Le coût de la rédaction d’un recours constitutionnel (équivalent à 815 EUR) était supérieur au salaire moyen en Croatie à l’époque des faits. La charge financière qu’il représentait était déjà importante pour un citoyen moyen, mais elle l’était plus encore pour le requérant dont les revenus mensuels s’élevaient à l’équivalent de 164 EUR de pensions d’invalidité.

Eu égard à la jurisprudence de la Cour et à la situation particulière du requérant, le refus de la Cour constitutionnelle d’accorder à l’intéressé le remboursement des frais afférents à son recours constitutionnel a donc constitué une restriction à son droit d’accès à un tribunal.

b) Sur le point de savoir si la restriction poursuivait un but légitime

Bien que les droits constitutionnels soient ceux dont les individus et les personnes morales privées disposent contre l’État et d’autres entités publiques, la procédure devant la Cour constitutionnelle croate introduite par un recours constitutionnel est formellement une procédure à partie unique. Les personnes qui entendent introduire un recours constitutionnel ne courent donc pas le risque, normalement présent dans les procédures civiles, de devoir supporter, en cas d’échec, non seulement leurs propres dépens, mais aussi ceux de la partie adverse. L’absence d’un tel risque, combinée avec l’absence d’obligation de payer les frais afférents à la procédure devant la Cour constitutionnelle, pourrait ainsi entraîner pour cette juridiction un engorgement excessif par un grand nombre de recours constitutionnels non fondés, et compromettre son bon fonctionnement.

La Cour est donc disposée à admettre que le but de la règle, sur laquelle la décision litigieuse a été fondée en l’espèce, était d’assurer le bon fonctionnement de la Cour constitutionnelle et de protéger le budget de l’État.

La disposition en question autorisait néanmoins la juridiction à faire une exception. Non seulement cette exception permettait une certaine souplesse, mais elle indiquait aussi que, dans certains cas, l’application de la règle par défaut pouvait ne pas être justifiée par les buts légitimes poursuivis.

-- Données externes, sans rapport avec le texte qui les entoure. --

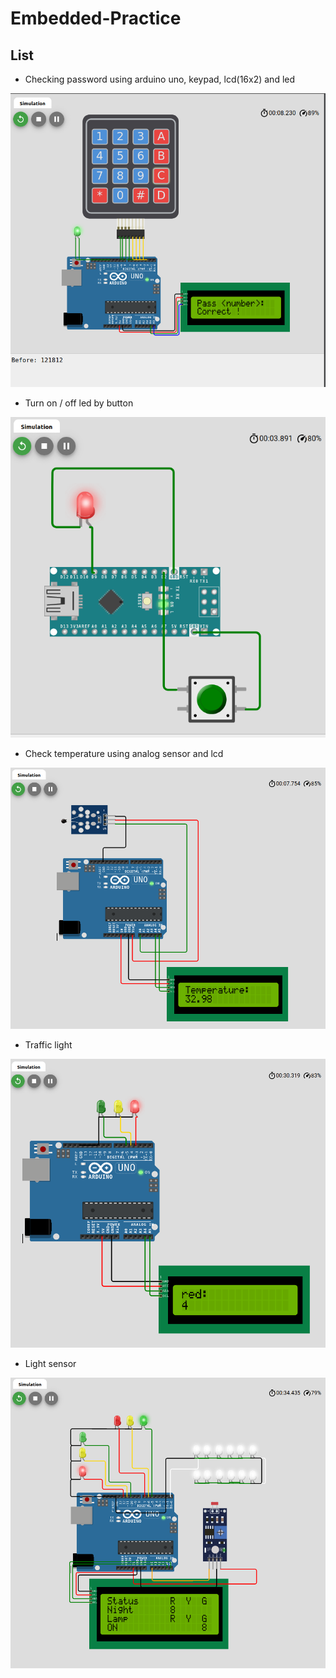 # Embedded-Practice

## List

- Checking password using arduino uno, keypad, lcd(16x2) and led

![checking password](./images/check_password.png)

- Turn on / off led by button

![button led](./images/button_led.png)

- Check temperature using analog sensor and lcd

![temp sensor](./images/temp_sensor_lcd.png)

- Traffic light

![traffic light](./images/traffic_light.png)

- Light sensor

![light sensor](./images/light_sensor.png)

c) Sur la proportionnalité de la restriction

La procédure devant la Cour constitutionnelle revêtait une importance cruciale pour le requérant puisque les décisions litigieuses des juridictions civiles l’avaient privé de sa capacité juridique. À cet égard, compte tenu du handicap mental dont il souffrait, l’intéressé devait être représenté par un avocat pour protéger efficacement ses droits, étant entendu que l’assistance d’un avocat devant la Cour constitutionnelle ne peut être considérée comme inutile même pour les personnes non vulnérables, car cette juridiction se prononce sur des questions complexes qui, pour tout profane, peuvent être difficiles à saisir (Bibić c. Croatie).

La Cour renvoie également à son constat selon lequel si la charge financière que représentaient les frais afférents au recours constitutionnel était déjà importante pour un citoyen moyen, elle l’était plus encore pour une personne à faible revenu comme le requérant.

De plus, le droit interne ne prévoyait pas la possibilité d’obtenir l’assistance judiciaire devant la Cour constitutionnelle. En tout état de cause, l’assistance judiciaire n’est ni un droit individuel ni une obligation à exercer, et elle ne devrait pas empêcher les requérants de choisir d’être représentés par un avocat (Černius et Rinkevičius c. Lituanie). Enfin, eu égard aux buts légitimes poursuivis, le fait que l’État avance les frais de représentation du requérant au titre de l’assistance judiciaire ou qu’il les rembourse par la suite ne fait aucune différence puisque le recours constitutionnel introduit par l’intéressé a été couronné de succès.

La Cour n’oublie pas que les services sociaux sont souvent confrontés à des décisions difficiles et délicates, surtout lorsque, comme en l’espèce, ils doivent décider d’engager ou non la procédure pertinente pour priver de sa capacité d’agir une personne souffrant d’un handicap mental. Ils pourraient adopter une approche plus défensive dans l’exercice de leurs fonctions si, à chaque fois que les autorités judiciaires n’approuvent pas leur initiative, ils doivent payer les frais de la procédure à la partie adverse. Toutefois, comme cela est mentionné ci-dessus, la procédure devant la Cour constitutionnelle croate introduite par un recours constitutionnel est formellement une procédure à partie unique. La somme éventuellement allouée au titre des dépens n’a donc pas à être versée par les services sociaux, puisqu’ils ne sont pas partie à la procédure. En l’espèce, il n’y avait donc aucun risque que l’octroi d’une somme au titre des dépens puisse avoir un effet dissuasif sur les services sociaux dans l’exercice de leurs fonctions.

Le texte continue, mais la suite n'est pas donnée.